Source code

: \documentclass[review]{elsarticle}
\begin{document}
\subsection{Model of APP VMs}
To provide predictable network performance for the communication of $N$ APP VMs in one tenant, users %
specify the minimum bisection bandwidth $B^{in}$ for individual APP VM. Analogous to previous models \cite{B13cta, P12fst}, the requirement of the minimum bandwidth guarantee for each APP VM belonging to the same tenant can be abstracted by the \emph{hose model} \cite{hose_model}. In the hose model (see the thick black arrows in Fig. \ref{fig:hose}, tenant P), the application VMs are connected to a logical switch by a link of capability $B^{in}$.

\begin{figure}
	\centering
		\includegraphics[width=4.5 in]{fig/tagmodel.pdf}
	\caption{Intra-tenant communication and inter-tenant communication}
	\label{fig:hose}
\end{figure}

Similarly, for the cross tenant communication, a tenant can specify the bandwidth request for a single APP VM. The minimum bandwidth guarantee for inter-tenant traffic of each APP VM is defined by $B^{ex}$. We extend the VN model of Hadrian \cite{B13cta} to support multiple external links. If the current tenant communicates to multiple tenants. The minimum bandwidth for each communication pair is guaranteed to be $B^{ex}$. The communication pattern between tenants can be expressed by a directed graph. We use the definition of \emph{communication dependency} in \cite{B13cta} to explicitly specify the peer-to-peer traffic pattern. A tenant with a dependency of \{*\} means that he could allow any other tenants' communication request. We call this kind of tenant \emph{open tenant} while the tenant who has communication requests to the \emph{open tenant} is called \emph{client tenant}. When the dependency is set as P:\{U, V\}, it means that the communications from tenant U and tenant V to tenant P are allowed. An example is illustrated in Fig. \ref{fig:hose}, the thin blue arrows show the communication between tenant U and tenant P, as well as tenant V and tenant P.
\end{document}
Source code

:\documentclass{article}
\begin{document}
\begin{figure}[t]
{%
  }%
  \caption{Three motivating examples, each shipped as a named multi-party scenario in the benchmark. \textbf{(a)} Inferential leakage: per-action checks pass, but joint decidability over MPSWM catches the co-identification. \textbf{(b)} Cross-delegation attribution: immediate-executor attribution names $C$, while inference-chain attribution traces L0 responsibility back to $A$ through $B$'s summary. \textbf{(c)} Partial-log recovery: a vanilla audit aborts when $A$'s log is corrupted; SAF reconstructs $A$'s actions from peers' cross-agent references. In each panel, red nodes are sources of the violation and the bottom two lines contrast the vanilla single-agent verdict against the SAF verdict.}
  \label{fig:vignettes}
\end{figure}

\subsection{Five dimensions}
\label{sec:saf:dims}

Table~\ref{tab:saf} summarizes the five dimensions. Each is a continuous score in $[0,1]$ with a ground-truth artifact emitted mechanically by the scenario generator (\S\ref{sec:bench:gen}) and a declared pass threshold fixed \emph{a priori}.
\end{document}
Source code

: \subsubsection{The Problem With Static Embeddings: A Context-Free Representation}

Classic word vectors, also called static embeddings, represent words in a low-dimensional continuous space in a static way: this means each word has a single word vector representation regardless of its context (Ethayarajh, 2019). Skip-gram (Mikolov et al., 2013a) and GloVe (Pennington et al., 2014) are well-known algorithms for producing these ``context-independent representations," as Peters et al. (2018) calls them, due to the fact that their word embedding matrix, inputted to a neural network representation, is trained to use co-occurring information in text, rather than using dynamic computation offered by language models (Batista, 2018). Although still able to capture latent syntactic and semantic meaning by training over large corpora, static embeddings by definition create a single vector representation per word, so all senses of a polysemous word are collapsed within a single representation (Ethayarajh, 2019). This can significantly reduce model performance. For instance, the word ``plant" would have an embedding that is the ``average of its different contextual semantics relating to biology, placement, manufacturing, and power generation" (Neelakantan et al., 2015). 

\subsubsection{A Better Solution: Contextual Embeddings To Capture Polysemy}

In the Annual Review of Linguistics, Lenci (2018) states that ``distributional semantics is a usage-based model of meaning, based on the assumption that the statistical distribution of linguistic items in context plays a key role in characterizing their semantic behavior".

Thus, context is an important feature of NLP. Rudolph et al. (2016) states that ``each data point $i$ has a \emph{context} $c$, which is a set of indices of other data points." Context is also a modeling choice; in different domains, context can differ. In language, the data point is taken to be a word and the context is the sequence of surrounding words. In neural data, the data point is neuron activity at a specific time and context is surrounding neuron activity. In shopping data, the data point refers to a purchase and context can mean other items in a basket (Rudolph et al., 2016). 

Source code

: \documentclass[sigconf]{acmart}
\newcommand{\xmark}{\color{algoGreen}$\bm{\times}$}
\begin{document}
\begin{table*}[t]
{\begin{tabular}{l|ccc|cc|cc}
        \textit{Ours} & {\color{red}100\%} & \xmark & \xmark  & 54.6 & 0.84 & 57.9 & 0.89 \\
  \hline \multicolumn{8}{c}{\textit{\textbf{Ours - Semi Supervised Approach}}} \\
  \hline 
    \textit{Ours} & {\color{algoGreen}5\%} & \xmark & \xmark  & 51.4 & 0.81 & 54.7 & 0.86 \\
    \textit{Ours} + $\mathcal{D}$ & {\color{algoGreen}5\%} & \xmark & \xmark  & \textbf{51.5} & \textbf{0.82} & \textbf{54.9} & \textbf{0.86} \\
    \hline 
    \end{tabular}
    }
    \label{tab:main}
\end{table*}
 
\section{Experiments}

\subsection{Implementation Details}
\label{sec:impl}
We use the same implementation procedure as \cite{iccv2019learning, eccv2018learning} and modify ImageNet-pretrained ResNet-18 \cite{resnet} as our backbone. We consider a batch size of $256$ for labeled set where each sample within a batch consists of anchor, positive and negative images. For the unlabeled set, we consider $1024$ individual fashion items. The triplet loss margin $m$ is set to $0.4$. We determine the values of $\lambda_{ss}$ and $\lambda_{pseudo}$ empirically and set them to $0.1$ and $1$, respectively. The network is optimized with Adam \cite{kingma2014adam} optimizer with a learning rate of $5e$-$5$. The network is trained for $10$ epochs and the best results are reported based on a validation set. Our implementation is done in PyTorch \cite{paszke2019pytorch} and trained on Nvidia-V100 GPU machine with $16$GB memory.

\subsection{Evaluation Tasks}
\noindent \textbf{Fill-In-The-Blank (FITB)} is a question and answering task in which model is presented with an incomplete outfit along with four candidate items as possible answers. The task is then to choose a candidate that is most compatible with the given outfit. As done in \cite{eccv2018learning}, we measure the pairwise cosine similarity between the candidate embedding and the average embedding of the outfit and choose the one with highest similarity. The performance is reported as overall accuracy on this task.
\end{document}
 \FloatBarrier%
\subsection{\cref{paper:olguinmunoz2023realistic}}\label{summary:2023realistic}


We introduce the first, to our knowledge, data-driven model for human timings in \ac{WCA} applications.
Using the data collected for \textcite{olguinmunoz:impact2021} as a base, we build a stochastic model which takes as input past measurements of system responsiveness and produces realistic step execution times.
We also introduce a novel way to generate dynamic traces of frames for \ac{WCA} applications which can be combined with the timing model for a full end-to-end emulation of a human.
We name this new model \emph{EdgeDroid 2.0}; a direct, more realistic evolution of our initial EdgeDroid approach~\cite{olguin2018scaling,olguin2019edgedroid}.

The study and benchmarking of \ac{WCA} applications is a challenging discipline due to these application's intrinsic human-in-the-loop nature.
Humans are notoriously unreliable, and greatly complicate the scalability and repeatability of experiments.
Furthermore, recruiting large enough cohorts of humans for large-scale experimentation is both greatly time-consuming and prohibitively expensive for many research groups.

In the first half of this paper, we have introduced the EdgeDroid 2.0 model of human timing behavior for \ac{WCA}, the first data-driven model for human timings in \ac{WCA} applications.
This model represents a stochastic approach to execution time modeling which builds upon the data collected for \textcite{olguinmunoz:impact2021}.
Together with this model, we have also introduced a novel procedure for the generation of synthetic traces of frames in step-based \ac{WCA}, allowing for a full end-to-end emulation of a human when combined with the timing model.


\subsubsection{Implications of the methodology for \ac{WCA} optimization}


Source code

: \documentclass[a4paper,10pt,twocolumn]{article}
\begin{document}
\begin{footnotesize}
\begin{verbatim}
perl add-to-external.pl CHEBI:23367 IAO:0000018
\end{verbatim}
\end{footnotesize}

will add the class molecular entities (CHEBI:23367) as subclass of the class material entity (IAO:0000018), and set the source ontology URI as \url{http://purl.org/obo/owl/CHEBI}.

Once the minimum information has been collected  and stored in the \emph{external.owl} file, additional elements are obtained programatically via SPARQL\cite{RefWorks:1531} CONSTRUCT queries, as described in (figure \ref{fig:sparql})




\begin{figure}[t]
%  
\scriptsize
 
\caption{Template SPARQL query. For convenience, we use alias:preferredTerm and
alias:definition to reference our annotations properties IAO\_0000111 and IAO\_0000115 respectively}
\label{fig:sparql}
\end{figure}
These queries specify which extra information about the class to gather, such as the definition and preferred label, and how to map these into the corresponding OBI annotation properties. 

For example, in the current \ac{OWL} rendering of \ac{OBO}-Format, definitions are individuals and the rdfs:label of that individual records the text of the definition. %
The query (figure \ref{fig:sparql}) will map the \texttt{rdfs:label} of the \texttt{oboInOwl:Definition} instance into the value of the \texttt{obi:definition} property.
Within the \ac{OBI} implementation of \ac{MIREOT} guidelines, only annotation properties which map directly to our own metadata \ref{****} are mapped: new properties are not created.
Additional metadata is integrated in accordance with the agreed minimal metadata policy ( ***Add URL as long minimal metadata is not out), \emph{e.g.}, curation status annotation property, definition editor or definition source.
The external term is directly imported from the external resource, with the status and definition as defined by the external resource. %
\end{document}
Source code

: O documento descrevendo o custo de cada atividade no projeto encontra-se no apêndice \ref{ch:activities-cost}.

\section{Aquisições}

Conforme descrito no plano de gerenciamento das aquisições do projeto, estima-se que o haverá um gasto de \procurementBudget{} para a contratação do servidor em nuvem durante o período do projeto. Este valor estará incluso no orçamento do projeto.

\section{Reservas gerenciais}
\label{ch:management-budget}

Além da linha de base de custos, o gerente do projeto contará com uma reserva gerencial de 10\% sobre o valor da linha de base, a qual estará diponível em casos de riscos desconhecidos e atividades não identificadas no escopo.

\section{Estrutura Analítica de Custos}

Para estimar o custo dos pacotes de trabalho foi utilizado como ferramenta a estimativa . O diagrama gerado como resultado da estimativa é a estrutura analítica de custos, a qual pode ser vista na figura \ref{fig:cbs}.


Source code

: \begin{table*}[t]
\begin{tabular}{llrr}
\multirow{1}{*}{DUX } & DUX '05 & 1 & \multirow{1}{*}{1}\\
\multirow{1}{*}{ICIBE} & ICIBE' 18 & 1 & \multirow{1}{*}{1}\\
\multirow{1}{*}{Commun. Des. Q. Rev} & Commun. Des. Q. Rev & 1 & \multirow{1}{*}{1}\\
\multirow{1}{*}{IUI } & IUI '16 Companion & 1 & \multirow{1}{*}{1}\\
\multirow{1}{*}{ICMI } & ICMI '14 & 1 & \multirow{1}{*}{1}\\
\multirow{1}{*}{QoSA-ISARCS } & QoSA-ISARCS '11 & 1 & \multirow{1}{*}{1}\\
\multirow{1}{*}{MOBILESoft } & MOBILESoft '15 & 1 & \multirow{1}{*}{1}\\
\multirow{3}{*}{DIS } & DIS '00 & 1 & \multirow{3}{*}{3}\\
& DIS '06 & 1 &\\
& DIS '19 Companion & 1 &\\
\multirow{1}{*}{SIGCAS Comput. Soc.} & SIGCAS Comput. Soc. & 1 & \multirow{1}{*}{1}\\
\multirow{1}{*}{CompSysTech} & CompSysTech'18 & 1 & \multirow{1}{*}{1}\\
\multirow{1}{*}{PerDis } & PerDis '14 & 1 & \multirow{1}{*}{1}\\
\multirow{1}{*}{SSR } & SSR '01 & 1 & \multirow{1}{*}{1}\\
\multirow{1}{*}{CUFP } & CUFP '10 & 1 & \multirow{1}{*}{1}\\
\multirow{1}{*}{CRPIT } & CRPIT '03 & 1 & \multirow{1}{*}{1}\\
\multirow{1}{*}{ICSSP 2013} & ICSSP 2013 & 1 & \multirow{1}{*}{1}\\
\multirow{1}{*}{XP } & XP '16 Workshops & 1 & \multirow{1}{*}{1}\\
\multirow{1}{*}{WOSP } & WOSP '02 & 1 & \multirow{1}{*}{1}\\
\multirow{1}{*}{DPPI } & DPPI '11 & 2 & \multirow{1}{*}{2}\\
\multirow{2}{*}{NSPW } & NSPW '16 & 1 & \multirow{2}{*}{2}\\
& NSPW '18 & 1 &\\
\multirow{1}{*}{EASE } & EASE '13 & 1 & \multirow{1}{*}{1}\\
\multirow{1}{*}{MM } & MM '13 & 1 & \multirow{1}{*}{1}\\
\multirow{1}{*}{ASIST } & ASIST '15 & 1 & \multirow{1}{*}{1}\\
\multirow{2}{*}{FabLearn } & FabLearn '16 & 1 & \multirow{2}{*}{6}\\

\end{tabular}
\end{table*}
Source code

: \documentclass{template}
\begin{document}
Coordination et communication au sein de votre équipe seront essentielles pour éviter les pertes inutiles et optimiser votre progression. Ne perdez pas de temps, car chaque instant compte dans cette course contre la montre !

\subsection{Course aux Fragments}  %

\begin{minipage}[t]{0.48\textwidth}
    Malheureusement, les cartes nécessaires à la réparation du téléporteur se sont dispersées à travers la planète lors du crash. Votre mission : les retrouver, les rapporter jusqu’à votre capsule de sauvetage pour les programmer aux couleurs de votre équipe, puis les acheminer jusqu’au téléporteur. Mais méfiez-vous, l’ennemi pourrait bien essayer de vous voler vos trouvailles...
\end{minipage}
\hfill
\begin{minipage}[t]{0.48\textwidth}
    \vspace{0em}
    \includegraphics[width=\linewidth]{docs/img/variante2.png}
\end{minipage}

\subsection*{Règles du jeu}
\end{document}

⁂

- ABOUT THIS TASK:
Which lines of the listing contain the word "EdgeDroid"? Copy each of them.

- THE COMPLETED TASK:
We name this new model \emph{EdgeDroid 2.0}; a direct, more realistic evolution of our initial EdgeDroid approach~\cite{olguin2018scaling,olguin2019edgedroid}.
In the first half of this paper, we have introduced the EdgeDroid 2.0 model of human timing behavior for \ac{WCA}, the first data-driven model for human timings in \ac{WCA} applications.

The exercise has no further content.